529 Muslim Brotherhood Members Sentenced To Death At Once, And It's The Biggest Mass Death Sentence Egypt Has Ever Seen
Unrest is reaching boiling-point once again in Egypt. A criminal court in the city of Minya has sentenced to death 529 members of the outlawed Muslim Brotherhood for murder and several other charges. The entire group — supporters of ousted Islamist president Mohammed Morsi — were convicted of killing a single police officer; the attempted murder of two others; and attacking a police station in the city last August. This decision is the biggest mass death sentence handed down in Egypt in the country's modern history.
As well as sentencing 529, the court also acquitted 16 men. Overall, around 1,200 Muslim Brotherhood members are currently on trial. Of those sentenced Monday, only 153 are in custody; the others are in hiding. Another 700 are due to be tried on Tuesday.
The verdict was handed down quickly, at the start of the second session of the trial. According to a defense attorney, the defense was never given access to the evidence and none of the defendants or their attorneys were permitted into the court room during the verdict. Consequently, it is not clear what evidence the prosecution provided to lead to such a decision.
This mass sentencing is part of a crackdown on the opposition by Egypt's military-backed leaders, who are determined to push the judicial system toward considering support for Morsi — the country's first democratic president, who was ousted last August — as treason. The Muslim Brotherhood was officially outlawed by the Egyptian government in December.
The convicted defendants are now expected to appeal the verdict, which will go to the Grand Mufti, Egypt's supreme religious authority, who will accept or reject it. The final trial session will be held on April 28. Although there's a good chance the defendants could be acquitted, some fear that this verdict is setting a dangerous precedent.

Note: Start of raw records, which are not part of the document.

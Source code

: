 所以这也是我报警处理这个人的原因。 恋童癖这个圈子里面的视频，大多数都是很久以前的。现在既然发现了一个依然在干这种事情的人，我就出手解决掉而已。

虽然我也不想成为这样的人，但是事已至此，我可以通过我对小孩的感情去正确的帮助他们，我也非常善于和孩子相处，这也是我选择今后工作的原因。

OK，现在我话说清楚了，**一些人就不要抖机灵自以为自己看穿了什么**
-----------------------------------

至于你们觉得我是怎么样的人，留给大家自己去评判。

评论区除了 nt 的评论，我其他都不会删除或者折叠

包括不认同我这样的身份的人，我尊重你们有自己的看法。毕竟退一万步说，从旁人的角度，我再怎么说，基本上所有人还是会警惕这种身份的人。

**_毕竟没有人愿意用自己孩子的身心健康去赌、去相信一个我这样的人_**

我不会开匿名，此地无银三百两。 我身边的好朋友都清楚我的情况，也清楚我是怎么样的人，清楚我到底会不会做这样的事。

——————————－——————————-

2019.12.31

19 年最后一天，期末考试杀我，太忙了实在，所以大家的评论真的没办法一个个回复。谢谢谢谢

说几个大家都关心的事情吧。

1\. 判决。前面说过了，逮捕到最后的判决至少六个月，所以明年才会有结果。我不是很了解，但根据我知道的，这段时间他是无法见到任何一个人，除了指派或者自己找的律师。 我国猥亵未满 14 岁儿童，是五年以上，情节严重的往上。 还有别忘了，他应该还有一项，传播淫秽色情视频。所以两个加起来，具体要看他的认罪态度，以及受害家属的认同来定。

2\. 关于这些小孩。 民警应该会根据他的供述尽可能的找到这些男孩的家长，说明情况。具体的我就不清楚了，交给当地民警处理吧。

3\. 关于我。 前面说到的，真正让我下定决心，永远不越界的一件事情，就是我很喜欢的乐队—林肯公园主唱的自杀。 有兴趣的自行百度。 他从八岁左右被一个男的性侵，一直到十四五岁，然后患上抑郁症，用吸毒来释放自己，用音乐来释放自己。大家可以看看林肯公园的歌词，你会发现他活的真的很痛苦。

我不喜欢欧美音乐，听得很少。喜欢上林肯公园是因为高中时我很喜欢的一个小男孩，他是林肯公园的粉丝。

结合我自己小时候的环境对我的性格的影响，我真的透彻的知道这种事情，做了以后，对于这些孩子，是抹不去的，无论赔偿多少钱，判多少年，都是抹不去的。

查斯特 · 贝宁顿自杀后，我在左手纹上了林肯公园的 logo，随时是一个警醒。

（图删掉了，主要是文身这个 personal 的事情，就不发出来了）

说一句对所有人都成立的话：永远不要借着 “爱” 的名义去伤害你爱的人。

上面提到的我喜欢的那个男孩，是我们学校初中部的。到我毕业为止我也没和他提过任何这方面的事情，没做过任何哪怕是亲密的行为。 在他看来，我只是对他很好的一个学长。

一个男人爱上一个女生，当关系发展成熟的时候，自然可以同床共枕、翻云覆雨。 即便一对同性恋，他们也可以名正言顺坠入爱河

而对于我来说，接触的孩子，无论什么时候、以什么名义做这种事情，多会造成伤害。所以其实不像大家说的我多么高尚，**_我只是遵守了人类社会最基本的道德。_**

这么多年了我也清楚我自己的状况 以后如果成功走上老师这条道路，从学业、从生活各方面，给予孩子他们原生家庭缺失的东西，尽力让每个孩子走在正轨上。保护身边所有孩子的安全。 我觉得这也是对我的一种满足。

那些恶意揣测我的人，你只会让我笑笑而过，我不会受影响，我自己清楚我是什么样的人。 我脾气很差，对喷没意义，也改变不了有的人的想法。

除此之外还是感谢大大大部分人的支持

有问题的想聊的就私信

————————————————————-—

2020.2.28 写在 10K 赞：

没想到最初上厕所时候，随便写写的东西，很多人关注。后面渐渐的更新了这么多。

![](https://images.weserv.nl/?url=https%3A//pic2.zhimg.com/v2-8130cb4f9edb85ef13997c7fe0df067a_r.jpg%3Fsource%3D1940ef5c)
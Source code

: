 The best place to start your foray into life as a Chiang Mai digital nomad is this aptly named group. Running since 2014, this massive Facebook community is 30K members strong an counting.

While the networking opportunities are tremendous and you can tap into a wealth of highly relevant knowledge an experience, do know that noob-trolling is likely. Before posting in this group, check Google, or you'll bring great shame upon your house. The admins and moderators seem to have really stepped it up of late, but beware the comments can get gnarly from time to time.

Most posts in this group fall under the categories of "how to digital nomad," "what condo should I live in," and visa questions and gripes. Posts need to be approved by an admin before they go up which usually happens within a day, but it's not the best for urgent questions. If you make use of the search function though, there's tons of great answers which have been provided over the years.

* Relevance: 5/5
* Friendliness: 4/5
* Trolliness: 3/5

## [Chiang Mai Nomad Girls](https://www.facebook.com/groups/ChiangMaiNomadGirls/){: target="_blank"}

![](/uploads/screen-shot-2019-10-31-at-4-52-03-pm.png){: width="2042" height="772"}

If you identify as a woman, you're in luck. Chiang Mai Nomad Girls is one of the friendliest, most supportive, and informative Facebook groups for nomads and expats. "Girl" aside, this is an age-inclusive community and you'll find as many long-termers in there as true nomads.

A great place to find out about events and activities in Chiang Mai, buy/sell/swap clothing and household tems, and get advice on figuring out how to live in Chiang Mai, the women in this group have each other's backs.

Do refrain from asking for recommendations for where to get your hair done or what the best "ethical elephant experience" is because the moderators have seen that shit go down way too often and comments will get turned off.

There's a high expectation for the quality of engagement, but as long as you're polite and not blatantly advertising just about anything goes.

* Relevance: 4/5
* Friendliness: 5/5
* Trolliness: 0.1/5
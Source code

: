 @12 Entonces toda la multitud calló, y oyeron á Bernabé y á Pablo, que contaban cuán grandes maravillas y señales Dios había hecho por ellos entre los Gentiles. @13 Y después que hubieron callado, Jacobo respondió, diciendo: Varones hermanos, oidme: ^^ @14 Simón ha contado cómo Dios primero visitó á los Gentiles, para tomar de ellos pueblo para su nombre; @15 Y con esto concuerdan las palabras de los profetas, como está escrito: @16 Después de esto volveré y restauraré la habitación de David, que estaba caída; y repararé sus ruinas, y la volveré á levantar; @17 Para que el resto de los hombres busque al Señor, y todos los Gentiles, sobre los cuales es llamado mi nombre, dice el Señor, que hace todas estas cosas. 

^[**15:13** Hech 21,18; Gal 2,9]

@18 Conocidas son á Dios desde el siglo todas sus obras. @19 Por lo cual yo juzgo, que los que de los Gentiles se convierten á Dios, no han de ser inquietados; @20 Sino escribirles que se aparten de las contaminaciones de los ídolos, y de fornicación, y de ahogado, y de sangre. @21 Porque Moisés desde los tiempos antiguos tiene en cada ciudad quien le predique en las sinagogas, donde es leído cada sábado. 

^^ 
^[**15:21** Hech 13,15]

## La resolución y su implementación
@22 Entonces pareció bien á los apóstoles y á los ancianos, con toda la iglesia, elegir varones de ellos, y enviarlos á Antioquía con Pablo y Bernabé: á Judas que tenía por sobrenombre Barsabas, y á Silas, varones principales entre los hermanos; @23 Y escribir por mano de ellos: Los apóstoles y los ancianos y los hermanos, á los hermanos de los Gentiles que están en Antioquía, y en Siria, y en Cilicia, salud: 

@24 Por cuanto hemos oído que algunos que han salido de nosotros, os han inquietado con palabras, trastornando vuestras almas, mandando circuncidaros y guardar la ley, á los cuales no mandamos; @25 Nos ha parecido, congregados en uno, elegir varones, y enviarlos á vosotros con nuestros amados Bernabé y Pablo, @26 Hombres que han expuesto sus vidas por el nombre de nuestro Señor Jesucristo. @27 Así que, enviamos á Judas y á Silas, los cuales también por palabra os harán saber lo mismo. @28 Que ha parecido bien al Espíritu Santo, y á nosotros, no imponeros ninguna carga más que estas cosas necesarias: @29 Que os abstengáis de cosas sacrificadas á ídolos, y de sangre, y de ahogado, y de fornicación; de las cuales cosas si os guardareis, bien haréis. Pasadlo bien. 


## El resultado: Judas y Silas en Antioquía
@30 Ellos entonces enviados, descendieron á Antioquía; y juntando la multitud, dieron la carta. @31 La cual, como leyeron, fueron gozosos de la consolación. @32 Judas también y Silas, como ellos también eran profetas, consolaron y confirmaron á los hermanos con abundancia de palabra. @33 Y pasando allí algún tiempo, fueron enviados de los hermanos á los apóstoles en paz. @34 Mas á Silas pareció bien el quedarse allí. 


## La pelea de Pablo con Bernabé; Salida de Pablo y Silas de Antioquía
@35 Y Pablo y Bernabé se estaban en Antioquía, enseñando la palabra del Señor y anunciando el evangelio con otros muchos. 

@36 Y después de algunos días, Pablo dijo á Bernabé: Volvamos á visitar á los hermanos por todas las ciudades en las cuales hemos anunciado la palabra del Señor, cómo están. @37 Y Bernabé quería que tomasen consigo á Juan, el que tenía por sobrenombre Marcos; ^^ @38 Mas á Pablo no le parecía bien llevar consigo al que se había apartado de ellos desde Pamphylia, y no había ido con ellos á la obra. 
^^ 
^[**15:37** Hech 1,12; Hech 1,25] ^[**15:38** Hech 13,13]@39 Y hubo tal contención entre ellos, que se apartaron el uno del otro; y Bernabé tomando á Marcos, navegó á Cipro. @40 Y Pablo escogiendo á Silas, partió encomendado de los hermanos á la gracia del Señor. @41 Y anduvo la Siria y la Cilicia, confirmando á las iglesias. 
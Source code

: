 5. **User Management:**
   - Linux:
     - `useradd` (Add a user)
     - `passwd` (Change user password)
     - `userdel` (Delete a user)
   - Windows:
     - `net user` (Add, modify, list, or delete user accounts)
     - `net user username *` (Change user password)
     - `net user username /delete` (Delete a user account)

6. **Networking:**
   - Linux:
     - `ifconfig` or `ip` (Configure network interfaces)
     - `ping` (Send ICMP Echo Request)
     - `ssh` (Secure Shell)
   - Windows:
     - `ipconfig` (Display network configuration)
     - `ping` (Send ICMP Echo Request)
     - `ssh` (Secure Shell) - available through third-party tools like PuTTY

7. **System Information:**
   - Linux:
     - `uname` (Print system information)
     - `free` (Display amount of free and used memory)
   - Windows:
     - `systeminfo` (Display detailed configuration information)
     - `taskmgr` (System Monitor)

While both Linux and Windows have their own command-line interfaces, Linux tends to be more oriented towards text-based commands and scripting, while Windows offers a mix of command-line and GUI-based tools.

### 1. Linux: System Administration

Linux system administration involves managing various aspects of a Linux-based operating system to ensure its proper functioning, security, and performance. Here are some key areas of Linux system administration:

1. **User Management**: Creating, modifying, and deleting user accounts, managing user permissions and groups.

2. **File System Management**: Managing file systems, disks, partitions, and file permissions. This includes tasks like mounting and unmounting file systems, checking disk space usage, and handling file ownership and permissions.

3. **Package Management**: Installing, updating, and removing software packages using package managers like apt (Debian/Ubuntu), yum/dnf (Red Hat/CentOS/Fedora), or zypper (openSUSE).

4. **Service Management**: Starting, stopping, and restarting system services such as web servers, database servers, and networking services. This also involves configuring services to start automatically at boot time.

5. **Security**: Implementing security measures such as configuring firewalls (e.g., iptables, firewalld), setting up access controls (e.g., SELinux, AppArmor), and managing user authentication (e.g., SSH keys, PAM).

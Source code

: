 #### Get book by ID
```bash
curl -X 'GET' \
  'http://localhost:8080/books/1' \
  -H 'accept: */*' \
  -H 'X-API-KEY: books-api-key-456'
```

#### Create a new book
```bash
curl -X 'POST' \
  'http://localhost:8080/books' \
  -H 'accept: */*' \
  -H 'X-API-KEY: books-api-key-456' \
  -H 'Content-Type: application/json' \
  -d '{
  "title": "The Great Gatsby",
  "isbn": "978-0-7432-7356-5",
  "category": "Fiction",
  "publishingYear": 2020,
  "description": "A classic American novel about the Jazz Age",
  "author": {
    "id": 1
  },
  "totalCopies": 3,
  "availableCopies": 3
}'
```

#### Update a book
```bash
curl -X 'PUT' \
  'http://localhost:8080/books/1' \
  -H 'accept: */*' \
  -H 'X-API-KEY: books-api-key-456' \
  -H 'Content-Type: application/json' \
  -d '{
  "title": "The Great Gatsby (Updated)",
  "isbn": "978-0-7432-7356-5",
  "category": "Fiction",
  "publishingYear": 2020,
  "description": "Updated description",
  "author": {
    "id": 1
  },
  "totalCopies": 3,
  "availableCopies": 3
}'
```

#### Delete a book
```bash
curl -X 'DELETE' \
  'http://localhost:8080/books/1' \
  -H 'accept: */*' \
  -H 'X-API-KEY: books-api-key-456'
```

Since the ousting of Morsi last summer, during which more than a thousand of his supporters were killed, Egyptian forces have jailed more than 16,000, not all of them outright Morsi supporters. Among them are well-known journalists, liberal activists and a large number of students.
Egypt is awaiting the formal announcement of a presidential run by Field Marshal Abdul-Fattah el-Sisi, who has heavily indicated that he will run. Sisi, the head of the Egyptian armed forces and the defense minister, led the uprising against Morsi. Several of his potential presidential opponents have already dropped out of the race, citing questionable fairness and credibility.